Ruby hugs make everything better.
Well... almost everything is better. We have identified the source of the leak in the upstairs bathroom. Although we are waiting for the repair, at least we know what NOT to do to avoid puddles downstairs. Our vacation plans are finalized and our back-up pet sitter (who is now our new primary pet sitter) has been engaged to wrangle the cats while we are gone. I can finally keep down a meal and comment on Facebook again. We're getting there.
Someone (ahem) is still having health issues. Old man Norman has lost weight and become a bit bony again. He's stinky, gassy, and having daily bouts of diarrhea (my apologies for the TMI, but it's necessary in order to get the advice I desperately need to solve this problem). We're heading back to the vet in the morning to head off the intestinal drama of a couple months ago when he was hooked up to an IV and suffered the indignities of being held down to have the tremendous bubbles of gas in his intestines permanently captured on x-ray.
He's a bit of a mess.
While not being officially diagnosed with Irritable Bowel Syndrome, Norm seems to respond better to the treatment for IBS than anything else. His appetite returns, the gas releases, and the litter box situation improves. I imagine that tomorrow we will be back on meds (more apologies to the pet sitter, but at least I'm seeking to improve her scooping experience).
My question is one of diet. Do any of you have experience with special diets for gassy kitties? Is there a certain type of food that I should be looking to use (or looking to avoid)? I'm learning that turkey (or at least the turkey filet cut in the canned food) produces exceptionally explosive results, of the negative variety. He does better with liver or chicken, but it's still not ideal. I could also use some help identifying food which can help him gain and maintain an ideal weight.
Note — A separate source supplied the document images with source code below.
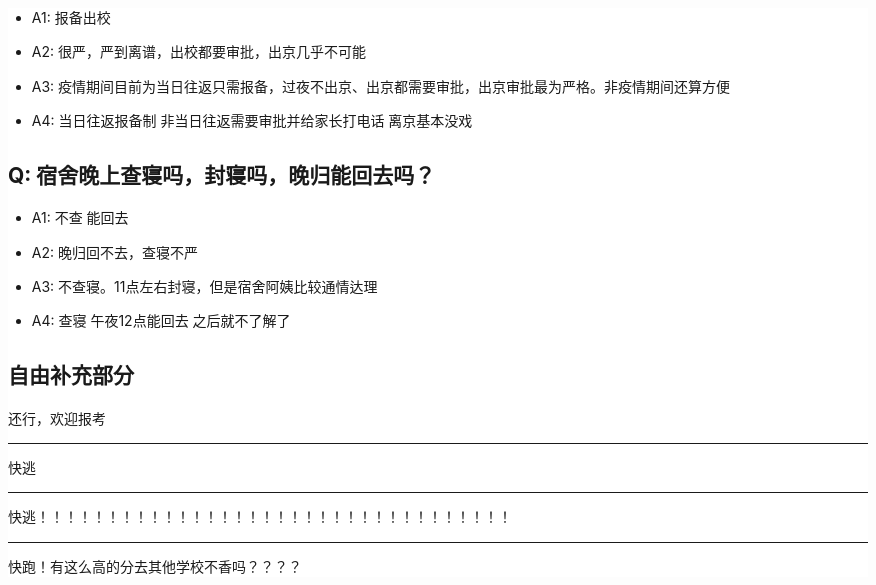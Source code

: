 - A1: 报备出校

- A2: 很严，严到离谱，出校都要审批，出京几乎不可能

- A3: 疫情期间目前为当日往返只需报备，过夜不出京、出京都需要审批，出京审批最为严格。非疫情期间还算方便

- A4: 当日往返报备制 非当日往返需要审批并给家长打电话 离京基本没戏

## Q: 宿舍晚上查寝吗，封寝吗，晚归能回去吗？

- A1: 不查 能回去

- A2: 晚归回不去，查寝不严

- A3: 不查寝。11点左右封寝，但是宿舍阿姨比较通情达理

- A4: 查寝 午夜12点能回去 之后就不了解了

## 自由补充部分

还行，欢迎报考

***

快逃

***

快逃！！！！！！！！！！！！！！！！！！！！！！！！！！！！！！！！！！

***

快跑！有这么高的分去其他学校不香吗？？？？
I believe that we have previously established that Norman will eat anything. So my problem isn't going to be picky eating. I am willing to make all sorts of radical changes to help Norm feel better. However, one thing that we need to have as part of the diet is dry kibble. I'm not "stuck" on it as a dietary staple, but it's turning into a psychological thing for Norman.
You see... He spent so much time scavenging on the street to provide his own meals that he's constantly worried about where his next meal is coming from (even after 14 months in a residence where he has never missed a meal). We have learned that he is calmer and easier to manage food-wise if there is always a bowl of cat kibble full and available to him. He's not so worried about stealing his next meal off my plate because he knows there is food that he can access.
So, while the type and brand of dry kibble is negotiable, it's presence isn't.
Any help and advice you can offer would be greatly appreciated. I'll keep you updated after our vet visit tomorrow.